“If people don’t want advancements for cycling and walking, the reality is they need to wake up.”

Much of the discussion between mayor Phil Glanville and UK Black Pride's Lady Phyll was about why Pride events are still needed.

While the invited audience was very sympathetic, the feeling was not universal. There were some in the community in the weeks prior who opined that the event was unnecessary or even discriminatory in its own right (including one man who personally rang me to complain about it, as well as the usual army of keyboard warriors).

Hours later, I read about plans to stage a "Straight Pride" rally in Boston. I'm surprised it's taken so long; the "straight white men as victims of identity politics" argument is a perennial favourite in below-the-line comments and in the Facebook posts I moderate for our newspapers. Someone took the time to write me a 600-word letter last year saying he was "surprised and annoyed" to learn in a Ham&High column that I was gay, complaining that "the LGBTQ fraternity [...] won't stop shouting about it".

There will be some pretty close to home who believe Pride is outdated. Not only can we now get married and adopt kids; we even (apparently) have our own operas.

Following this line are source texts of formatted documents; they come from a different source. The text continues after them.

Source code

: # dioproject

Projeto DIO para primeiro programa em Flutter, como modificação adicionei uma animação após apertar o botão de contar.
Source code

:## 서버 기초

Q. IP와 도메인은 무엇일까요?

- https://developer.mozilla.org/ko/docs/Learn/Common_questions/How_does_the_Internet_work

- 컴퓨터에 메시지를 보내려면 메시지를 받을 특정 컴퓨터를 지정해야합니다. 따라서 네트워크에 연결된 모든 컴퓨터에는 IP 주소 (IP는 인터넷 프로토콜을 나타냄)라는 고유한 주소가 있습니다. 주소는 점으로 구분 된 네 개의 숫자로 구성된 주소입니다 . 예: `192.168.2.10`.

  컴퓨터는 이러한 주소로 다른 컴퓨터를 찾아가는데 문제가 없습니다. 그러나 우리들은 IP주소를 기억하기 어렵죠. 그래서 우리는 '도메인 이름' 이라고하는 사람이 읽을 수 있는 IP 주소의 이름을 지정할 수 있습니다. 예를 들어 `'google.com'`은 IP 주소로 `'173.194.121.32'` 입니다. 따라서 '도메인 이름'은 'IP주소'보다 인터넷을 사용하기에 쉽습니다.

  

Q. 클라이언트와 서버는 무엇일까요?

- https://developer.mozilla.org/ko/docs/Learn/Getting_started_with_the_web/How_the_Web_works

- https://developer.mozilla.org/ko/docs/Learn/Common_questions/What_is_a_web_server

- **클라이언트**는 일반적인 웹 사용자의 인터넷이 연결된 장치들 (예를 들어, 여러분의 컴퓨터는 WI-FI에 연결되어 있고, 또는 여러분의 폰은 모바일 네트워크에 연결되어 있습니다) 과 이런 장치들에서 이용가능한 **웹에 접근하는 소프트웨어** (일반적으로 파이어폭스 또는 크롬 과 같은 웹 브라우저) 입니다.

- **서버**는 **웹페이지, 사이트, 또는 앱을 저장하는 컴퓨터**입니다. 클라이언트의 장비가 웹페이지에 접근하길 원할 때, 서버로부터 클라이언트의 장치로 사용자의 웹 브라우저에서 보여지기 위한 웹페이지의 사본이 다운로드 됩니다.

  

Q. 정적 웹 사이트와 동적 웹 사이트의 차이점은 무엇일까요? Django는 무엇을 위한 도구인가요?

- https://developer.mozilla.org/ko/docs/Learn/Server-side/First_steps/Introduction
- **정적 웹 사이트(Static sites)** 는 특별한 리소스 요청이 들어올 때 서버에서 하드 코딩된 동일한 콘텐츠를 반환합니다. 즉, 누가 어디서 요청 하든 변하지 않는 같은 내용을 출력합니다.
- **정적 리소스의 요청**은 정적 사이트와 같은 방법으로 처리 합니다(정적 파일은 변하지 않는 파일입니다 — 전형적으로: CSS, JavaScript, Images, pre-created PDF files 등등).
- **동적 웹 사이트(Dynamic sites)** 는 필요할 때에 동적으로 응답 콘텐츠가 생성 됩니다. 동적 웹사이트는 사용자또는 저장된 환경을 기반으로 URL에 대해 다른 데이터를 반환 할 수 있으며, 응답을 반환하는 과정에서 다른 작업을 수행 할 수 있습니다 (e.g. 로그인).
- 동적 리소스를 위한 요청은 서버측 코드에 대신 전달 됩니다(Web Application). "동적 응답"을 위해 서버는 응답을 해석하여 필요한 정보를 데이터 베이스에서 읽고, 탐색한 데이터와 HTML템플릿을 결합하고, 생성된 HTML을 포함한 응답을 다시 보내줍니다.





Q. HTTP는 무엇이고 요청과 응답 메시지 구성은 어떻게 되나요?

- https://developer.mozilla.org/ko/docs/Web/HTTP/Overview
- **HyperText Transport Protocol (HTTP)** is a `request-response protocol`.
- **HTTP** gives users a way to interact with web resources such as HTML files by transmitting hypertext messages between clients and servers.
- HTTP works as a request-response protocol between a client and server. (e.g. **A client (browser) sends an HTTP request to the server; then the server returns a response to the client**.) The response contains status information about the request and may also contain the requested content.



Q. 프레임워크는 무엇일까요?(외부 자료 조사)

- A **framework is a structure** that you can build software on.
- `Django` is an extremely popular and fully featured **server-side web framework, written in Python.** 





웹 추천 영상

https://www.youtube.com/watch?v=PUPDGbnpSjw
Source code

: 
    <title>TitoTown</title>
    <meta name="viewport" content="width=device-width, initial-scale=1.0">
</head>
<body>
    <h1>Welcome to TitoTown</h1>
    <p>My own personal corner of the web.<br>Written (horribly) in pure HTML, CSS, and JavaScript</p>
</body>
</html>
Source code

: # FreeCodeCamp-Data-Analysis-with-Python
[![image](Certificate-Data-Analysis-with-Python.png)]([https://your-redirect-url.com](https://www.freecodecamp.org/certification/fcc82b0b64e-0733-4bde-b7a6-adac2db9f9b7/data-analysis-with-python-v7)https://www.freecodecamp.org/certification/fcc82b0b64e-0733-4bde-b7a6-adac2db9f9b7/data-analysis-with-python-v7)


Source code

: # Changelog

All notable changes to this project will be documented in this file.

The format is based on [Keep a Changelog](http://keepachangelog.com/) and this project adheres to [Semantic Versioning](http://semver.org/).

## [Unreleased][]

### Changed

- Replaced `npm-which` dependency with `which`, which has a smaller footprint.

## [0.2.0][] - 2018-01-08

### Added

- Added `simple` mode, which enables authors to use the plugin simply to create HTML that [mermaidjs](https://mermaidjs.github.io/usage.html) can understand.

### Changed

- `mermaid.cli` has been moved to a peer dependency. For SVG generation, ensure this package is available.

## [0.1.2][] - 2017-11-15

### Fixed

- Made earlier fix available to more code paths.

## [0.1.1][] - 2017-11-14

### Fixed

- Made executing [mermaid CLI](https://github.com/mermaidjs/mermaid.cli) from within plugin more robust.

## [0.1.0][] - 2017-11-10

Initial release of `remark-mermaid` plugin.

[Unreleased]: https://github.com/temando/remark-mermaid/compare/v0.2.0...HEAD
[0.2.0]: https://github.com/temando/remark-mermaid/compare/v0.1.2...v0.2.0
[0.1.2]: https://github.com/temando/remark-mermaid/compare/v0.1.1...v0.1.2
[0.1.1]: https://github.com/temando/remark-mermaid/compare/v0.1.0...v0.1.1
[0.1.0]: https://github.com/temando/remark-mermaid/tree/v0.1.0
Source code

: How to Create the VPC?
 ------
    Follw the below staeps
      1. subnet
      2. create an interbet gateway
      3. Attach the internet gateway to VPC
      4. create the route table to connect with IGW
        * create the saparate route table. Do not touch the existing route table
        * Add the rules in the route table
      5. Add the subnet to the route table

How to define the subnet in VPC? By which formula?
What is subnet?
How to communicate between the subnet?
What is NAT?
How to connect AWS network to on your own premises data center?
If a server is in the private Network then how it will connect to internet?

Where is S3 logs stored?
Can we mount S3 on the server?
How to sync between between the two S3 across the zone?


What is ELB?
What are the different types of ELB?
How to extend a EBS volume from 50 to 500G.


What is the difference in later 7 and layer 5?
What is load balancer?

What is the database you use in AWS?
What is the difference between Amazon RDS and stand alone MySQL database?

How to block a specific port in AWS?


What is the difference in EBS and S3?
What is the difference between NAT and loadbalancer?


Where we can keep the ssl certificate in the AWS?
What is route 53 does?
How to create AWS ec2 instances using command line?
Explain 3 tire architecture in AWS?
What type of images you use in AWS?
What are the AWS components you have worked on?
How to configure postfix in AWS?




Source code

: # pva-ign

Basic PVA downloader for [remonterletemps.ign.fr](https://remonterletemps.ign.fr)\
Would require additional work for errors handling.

The story about innocent bus passengers should give pause for thought to anyone entertaining those ideas. Melania and Chris were beaten up on a bus in West Hampstead because they are members of the LGBT+ community: their attackers made that clear as they jeered and threatened them.

Through a combination of luck and invisibility, it has never happened to me. But it happens. And the knowledge it could happen to any of us dicates, consciously or not, how visible we make ourselves in public: whether we hold hands; how we dress, talk and walk.

In an ideal world, we would not need Pride. But until we can be in public and forget our vulnerability to physical violence, it is place of relative safety in an unsafe world.